Re: the interface - my experience was with smaller displays (15" which have an embedded, relatively weak PC), but it might help you. The point about the weak PC is important, because when it was time to run one of our applications (with some additional CPU-thirsty software), we found out that the processor was at 100% all the time and the application was a bit sluggish.
  • As Dave said, make things larger. Pay special attention to enlarging controls vertically because that's the direction people tend to miss.
  • Space things out. People tend not to be exact.
  • Be sparse. The UI for a touch screen should be much less crowded than a standard one.
  • Avoid tabs as they don't look that great for these kinds of applications. I prefer a cluster of buttons which you compare with its old value using a value change event and use that to switch pages in the tab control. You need property nodes to lock out the controls which can not be clicked (like the currently selected page) and you need to reset the cluster so that only one button is pressed.
  • Definitely run your program in full-screen.
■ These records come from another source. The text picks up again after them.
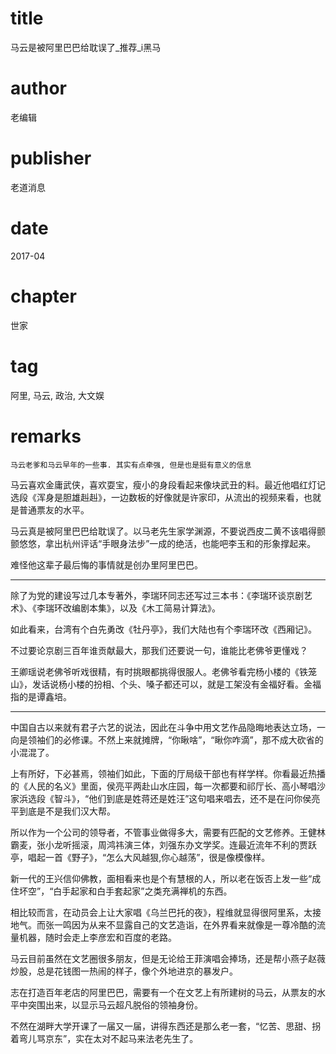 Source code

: # title
马云是被阿里巴巴给耽误了_推荐_i黑马

# author
老编辑

# publisher
老道消息

# date
2017-04

# chapter
世家

# tag
阿里, 马云, 政治, 大文娱

# remarks
`马云老爹和马云早年的一些事. 其实有点牵强, 但是也是挺有意义的信息`

马云喜欢金庸武侠，喜欢耍宝，瘦小的身段看起来像块武丑的料。最近他唱红灯记选段《浑身是胆雄赳赳》，一边数板的好像就是许家印，从流出的视频来看，也就是普通票友的水平。

马云真是被阿里巴巴给耽误了。以马老先生家学渊源，不要说西皮二黄不该唱得颤颤悠悠，拿出杭州评话“手眼身法步”一成的绝活，也能吧李玉和的形象撑起来。

难怪他这辈子最后悔的事情就是创办里阿里巴巴。

---


除了为党的建设写过几本专著外，李瑞环同志还写过三本书：《李瑞环谈京剧艺术》、《李瑞环改编剧本集》，以及《木工简易计算法》。


如此看来，台湾有个白先勇改《牡丹亭》，我们大陆也有个李瑞环改《西厢记》。

不过要论京剧三百年谁贡献最大，那我们还要说一句，谁能比老佛爷更懂戏？

王卿瑶说老佛爷听戏很精，有时挑眼都挑得很服人。老佛爷看完杨小楼的《铁笼山》，发话说杨小楼的扮相、个头、嗓子都还可以，就是工架没有金福好看。金福指的是谭鑫培。

---

中国自古以来就有君子六艺的说法，因此在斗争中用文艺作品隐晦地表达立场，一向是领袖们的必修课。不然上来就摊牌，“你瞅啥”，“瞅你咋滴”，那不成大砍省的小混混了。

上有所好，下必甚焉，领袖们如此，下面的厅局级干部也有样学样。你看最近热播的《人民的名义》里面，侯亮平两赴山水庄园，每一次都要和祁厅长、高小琴唱沙家浜选段《智斗》，“他们到底是姓蒋还是姓汪”这句唱来唱去，还不是在问你侯亮平到底是不是我们汉大帮。


所以作为一个公司的领导者，不管事业做得多大，需要有匹配的文艺修养。王健林霸麦，张小龙听摇滚，周鸿祎演三体，刘强东办文学奖。连最近流年不利的贾跃亭，唱起一首《野子》，“怎么大风越狠,你心越荡”，很是像模像样。

新一代的王兴信仰佛教，面相看来也是个有慧根的人，所以老在饭否上发一些“成住坏空”，“白手起家和白手套起家”之类充满禅机的东西。

相比较而言，在动员会上让大家唱《乌兰巴托的夜》，程维就显得很阿里系，太接地气。而张一鸣因为从来不显露自己的文艺造诣，在外界看来就像是一尊冷酷的流量机器，随时会走上李彦宏和百度的老路。

马云目前虽然在文艺圈很多朋友，但是无论给王菲演唱会捧场，还是帮小燕子赵薇炒股，总是花钱图一热闹的样子，像个外地进京的暴发户。

志在打造百年老店的阿里巴巴，需要有一个在文艺上有所建树的马云，从票友的水平中突围出来，以显示马云超凡脱俗的领袖身份。

不然在湖畔大学开课了一届又一届，讲得东西还是那么老一套，“忆苦、思甜、拐着弯儿骂京东”，实在太对不起马来法老先生了。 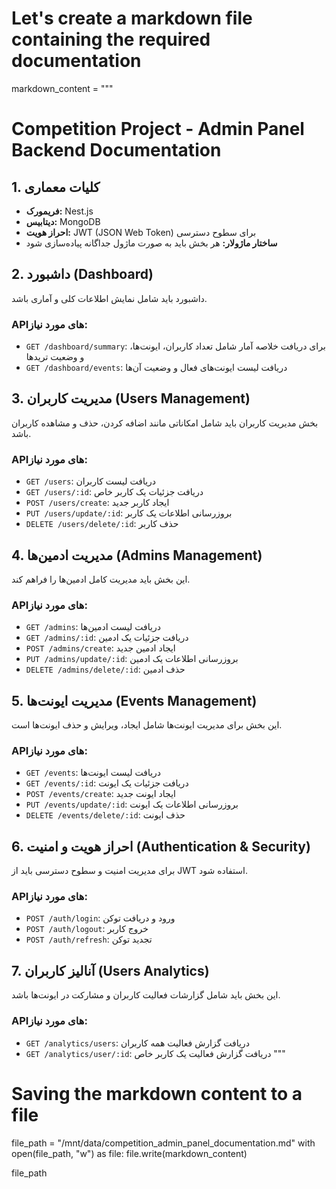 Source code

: # Let's create a markdown file containing the required documentation

markdown_content = """
# Competition Project - Admin Panel Backend Documentation

## 1. کلیات معماری
- **فریمورک:** Nest.js
- **دیتابیس:** MongoDB
- **احراز هویت:** JWT (JSON Web Token) برای سطوح دسترسی
- **ساختار ماژولار:** هر بخش باید به صورت ماژول جداگانه پیاده‌سازی شود

## 2. داشبورد (Dashboard)
داشبورد باید شامل نمایش اطلاعات کلی و آماری باشد.

### API‌های مورد نیاز:
- `GET /dashboard/summary`: برای دریافت خلاصه آمار شامل تعداد کاربران، ایونت‌ها، و وضعیت تریدها
- `GET /dashboard/events`: دریافت لیست ایونت‌های فعال و وضعیت آن‌ها

## 3. مدیریت کاربران (Users Management)
بخش مدیریت کاربران باید شامل امکاناتی مانند اضافه کردن، حذف و مشاهده کاربران باشد.

### API‌های مورد نیاز:
- `GET /users`: دریافت لیست کاربران
- `GET /users/:id`: دریافت جزئیات یک کاربر خاص
- `POST /users/create`: ایجاد کاربر جدید
- `PUT /users/update/:id`: بروزرسانی اطلاعات یک کاربر
- `DELETE /users/delete/:id`: حذف کاربر

## 4. مدیریت ادمین‌ها (Admins Management)
این بخش باید مدیریت کامل ادمین‌ها را فراهم کند.

### API‌های مورد نیاز:
- `GET /admins`: دریافت لیست ادمین‌ها
- `GET /admins/:id`: دریافت جزئیات یک ادمین
- `POST /admins/create`: ایجاد ادمین جدید
- `PUT /admins/update/:id`: بروزرسانی اطلاعات یک ادمین
- `DELETE /admins/delete/:id`: حذف ادمین

## 5. مدیریت ایونت‌ها (Events Management)
این بخش برای مدیریت ایونت‌ها شامل ایجاد، ویرایش و حذف ایونت‌ها است.

### API‌های مورد نیاز:
- `GET /events`: دریافت لیست ایونت‌ها
- `GET /events/:id`: دریافت جزئیات یک ایونت
- `POST /events/create`: ایجاد ایونت جدید
- `PUT /events/update/:id`: بروزرسانی اطلاعات یک ایونت
- `DELETE /events/delete/:id`: حذف ایونت

## 6. احراز هویت و امنیت (Authentication & Security)
برای مدیریت امنیت و سطوح دسترسی باید از JWT استفاده شود.

### API‌های مورد نیاز:
- `POST /auth/login`: ورود و دریافت توکن
- `POST /auth/logout`: خروج کاربر
- `POST /auth/refresh`: تجدید توکن

## 7. آنالیز کاربران (Users Analytics)
این بخش باید شامل گزارشات فعالیت کاربران و مشارکت در ایونت‌ها باشد.

### API‌های مورد نیاز:
- `GET /analytics/users`: دریافت گزارش فعالیت همه کاربران
- `GET /analytics/user/:id`: دریافت گزارش فعالیت یک کاربر خاص
"""

# Saving the markdown content to a file
file_path = "/mnt/data/competition_admin_panel_documentation.md"
with open(file_path, "w") as file:
    file.write(markdown_content)

file_path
You wouldn't normally want your users to interact with the OS. If you need a keyboard, you can open the Windows one by calling OSK.exe, but its buttons are relatively small and can't be modified.

All of these may vary depending on the application and the type of the screen, but they've helped me.

Thank you Yen.

THe nature of the GUI objects are the subject of this project were we will be allowing users to compose their own GUI's to understand how different people interact with a variety of systems.